**TASK GOAL:** From the entries that follow, copy every line with the word "please".

RECORDS SHOWN Start Marker

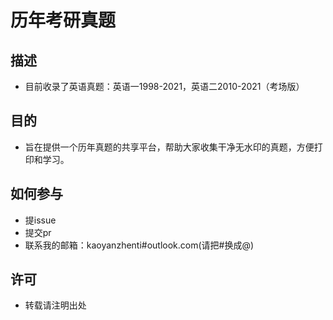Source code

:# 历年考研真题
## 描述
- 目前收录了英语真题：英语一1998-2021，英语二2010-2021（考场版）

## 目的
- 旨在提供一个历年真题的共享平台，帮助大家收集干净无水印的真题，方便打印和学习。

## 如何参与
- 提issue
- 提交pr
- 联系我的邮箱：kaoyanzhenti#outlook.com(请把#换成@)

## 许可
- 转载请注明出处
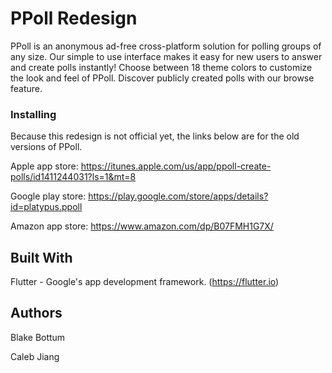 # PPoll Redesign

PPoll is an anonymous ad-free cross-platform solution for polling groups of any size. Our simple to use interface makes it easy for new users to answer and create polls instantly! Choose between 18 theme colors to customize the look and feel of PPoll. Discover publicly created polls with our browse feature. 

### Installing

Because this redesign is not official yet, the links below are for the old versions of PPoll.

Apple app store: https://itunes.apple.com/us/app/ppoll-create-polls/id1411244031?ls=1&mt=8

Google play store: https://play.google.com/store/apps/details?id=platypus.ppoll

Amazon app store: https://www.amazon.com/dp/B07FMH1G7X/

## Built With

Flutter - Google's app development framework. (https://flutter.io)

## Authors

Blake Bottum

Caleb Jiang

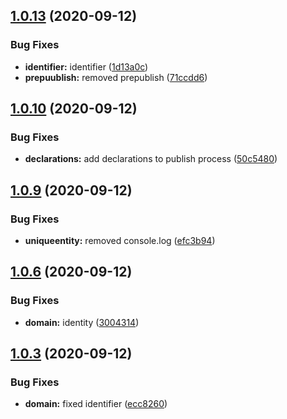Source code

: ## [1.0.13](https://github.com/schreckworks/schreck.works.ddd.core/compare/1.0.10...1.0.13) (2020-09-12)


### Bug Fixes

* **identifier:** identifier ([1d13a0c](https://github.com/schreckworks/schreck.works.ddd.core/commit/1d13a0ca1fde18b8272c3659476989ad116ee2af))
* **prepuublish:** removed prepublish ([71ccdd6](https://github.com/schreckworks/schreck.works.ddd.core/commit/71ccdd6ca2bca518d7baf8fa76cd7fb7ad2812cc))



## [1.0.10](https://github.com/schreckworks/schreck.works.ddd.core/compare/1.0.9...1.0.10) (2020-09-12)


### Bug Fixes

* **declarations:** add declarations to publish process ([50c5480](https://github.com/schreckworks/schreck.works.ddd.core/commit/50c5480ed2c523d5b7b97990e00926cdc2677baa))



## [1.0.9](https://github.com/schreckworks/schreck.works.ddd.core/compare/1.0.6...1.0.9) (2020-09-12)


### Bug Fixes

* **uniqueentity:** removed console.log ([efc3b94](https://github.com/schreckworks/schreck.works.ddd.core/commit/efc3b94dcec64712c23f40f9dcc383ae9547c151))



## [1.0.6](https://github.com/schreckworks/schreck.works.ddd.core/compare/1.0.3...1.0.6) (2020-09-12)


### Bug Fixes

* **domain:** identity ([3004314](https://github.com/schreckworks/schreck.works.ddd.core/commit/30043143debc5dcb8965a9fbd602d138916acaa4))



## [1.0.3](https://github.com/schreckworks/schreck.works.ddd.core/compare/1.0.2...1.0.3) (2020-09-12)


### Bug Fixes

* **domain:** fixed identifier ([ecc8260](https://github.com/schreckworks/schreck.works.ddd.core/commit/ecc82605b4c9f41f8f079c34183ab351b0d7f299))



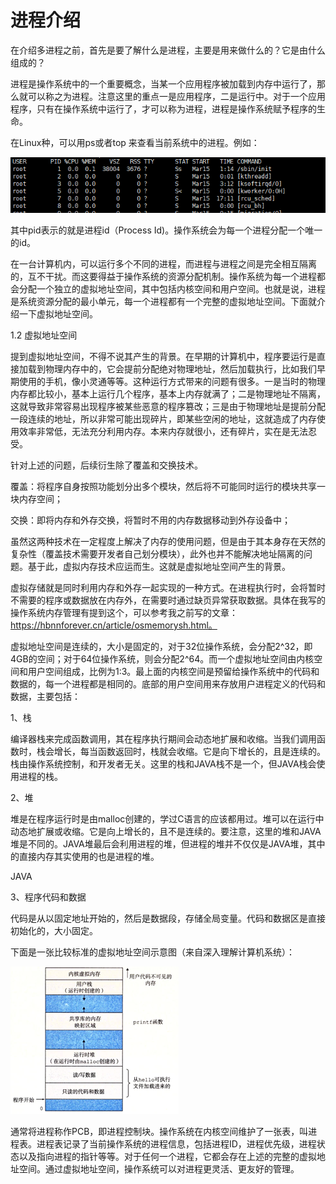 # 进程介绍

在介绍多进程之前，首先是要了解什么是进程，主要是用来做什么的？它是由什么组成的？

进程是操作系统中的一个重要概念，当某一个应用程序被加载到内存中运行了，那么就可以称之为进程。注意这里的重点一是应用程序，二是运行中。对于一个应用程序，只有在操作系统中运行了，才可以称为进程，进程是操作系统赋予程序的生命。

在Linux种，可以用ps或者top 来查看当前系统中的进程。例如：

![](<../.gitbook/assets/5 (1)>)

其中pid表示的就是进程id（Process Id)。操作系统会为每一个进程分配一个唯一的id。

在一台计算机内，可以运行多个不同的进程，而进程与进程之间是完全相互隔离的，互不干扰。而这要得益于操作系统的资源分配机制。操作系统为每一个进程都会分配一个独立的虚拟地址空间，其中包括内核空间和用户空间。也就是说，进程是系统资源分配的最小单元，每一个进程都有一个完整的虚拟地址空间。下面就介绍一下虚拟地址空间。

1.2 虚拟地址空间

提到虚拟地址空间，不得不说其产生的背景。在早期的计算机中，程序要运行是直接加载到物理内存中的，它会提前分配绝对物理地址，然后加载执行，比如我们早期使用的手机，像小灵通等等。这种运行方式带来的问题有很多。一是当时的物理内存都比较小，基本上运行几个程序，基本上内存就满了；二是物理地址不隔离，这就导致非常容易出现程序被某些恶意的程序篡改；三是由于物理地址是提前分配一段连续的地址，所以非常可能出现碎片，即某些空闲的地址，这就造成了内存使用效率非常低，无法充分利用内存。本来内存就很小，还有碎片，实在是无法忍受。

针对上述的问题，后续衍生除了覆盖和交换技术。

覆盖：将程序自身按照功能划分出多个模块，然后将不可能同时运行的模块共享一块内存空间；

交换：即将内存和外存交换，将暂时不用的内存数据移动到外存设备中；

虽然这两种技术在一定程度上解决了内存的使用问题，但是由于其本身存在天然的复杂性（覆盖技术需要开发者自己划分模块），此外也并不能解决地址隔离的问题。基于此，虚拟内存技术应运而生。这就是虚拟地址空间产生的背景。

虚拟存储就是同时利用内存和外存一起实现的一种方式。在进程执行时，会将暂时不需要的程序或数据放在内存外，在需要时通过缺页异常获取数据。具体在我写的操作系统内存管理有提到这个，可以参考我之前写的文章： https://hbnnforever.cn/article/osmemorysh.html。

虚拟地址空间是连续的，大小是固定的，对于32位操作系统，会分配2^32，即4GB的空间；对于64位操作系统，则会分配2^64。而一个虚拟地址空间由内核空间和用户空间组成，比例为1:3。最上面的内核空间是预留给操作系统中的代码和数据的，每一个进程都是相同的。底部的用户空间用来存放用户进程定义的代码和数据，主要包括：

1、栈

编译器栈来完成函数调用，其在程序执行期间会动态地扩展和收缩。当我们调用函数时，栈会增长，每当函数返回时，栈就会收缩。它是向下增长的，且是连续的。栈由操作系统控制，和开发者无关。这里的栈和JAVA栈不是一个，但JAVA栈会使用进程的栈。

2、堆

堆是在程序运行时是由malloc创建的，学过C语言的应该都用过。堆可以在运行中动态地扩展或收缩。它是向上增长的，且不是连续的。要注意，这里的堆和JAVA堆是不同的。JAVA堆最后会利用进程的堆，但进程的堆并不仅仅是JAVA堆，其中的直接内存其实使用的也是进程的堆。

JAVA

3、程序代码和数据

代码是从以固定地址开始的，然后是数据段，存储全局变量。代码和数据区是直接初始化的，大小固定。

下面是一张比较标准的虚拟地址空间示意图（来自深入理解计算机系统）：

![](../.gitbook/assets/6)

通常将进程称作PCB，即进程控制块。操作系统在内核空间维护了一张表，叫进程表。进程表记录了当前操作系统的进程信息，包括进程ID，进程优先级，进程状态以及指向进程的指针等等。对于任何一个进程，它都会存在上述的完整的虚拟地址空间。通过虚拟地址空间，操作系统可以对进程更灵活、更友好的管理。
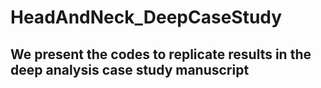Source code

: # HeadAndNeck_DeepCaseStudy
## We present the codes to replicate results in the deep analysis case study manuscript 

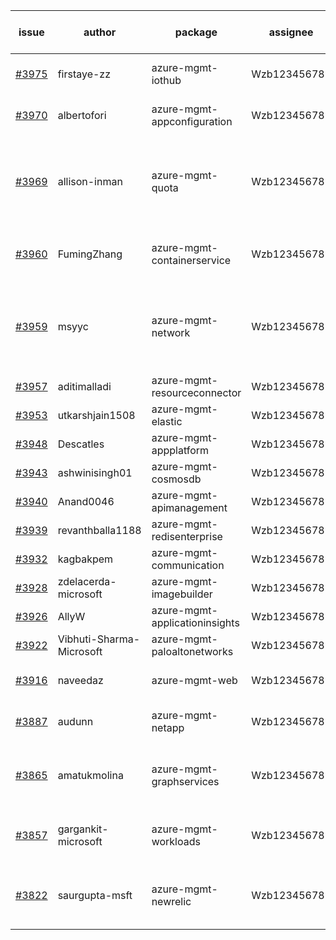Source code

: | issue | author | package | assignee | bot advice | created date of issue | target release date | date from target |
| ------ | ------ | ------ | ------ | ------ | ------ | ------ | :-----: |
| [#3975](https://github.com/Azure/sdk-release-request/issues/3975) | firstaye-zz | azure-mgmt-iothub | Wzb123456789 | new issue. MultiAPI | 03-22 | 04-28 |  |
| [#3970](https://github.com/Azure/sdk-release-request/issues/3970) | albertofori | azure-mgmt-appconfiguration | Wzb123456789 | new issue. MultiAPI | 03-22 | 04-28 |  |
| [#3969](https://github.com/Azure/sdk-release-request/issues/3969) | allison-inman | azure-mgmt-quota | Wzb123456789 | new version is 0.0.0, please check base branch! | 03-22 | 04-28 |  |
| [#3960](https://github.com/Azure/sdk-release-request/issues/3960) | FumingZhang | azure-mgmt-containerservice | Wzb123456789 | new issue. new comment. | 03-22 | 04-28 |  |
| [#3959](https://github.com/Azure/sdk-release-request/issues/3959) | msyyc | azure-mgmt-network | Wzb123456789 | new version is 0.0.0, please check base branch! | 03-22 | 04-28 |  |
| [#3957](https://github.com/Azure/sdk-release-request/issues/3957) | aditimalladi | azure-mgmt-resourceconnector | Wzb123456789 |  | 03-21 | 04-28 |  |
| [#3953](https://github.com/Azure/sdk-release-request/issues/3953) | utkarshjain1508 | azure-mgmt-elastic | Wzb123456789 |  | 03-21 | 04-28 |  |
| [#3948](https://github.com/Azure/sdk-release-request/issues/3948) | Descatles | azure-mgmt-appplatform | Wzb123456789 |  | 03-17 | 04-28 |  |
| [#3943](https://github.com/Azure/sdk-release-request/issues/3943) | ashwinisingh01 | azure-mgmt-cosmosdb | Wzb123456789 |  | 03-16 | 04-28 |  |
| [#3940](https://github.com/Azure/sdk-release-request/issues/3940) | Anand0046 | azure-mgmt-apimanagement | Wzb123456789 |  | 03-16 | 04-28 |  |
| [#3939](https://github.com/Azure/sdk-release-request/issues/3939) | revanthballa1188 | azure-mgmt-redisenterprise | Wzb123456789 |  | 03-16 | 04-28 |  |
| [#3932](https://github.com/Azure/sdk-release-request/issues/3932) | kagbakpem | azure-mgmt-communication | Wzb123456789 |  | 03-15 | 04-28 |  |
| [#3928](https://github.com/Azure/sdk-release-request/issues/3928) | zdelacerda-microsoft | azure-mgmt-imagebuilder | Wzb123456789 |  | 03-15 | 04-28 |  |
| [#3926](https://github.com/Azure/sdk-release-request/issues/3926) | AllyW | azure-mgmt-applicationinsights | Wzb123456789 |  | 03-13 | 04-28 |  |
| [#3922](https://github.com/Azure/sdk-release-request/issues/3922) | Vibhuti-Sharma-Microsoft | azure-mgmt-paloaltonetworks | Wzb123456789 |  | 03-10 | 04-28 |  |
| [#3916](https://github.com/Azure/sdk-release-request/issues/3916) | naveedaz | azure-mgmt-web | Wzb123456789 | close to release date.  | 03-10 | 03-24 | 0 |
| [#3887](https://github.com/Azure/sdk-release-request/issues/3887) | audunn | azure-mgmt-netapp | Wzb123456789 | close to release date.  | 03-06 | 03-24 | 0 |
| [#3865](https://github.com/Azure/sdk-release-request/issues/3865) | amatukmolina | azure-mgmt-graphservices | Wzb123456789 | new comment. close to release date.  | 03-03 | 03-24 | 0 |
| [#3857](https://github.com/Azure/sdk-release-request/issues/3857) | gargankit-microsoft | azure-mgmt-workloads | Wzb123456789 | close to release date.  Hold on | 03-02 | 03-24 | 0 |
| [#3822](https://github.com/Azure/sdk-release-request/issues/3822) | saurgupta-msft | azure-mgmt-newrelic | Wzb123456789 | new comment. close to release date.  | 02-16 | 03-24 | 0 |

RECORDS SHOWN End Marker

**OUTPUT FOR THIS EXERCISE:**
| [#3969](https://github.com/Azure/sdk-release-request/issues/3969) | allison-inman | azure-mgmt-quota | Wzb123456789 | new version is 0.0.0, please check base branch! | 03-22 | 04-28 |  |
| [#3959](https://github.com/Azure/sdk-release-request/issues/3959) | msyyc | azure-mgmt-network | Wzb123456789 | new version is 0.0.0, please check base branch! | 03-22 | 04-28 |  |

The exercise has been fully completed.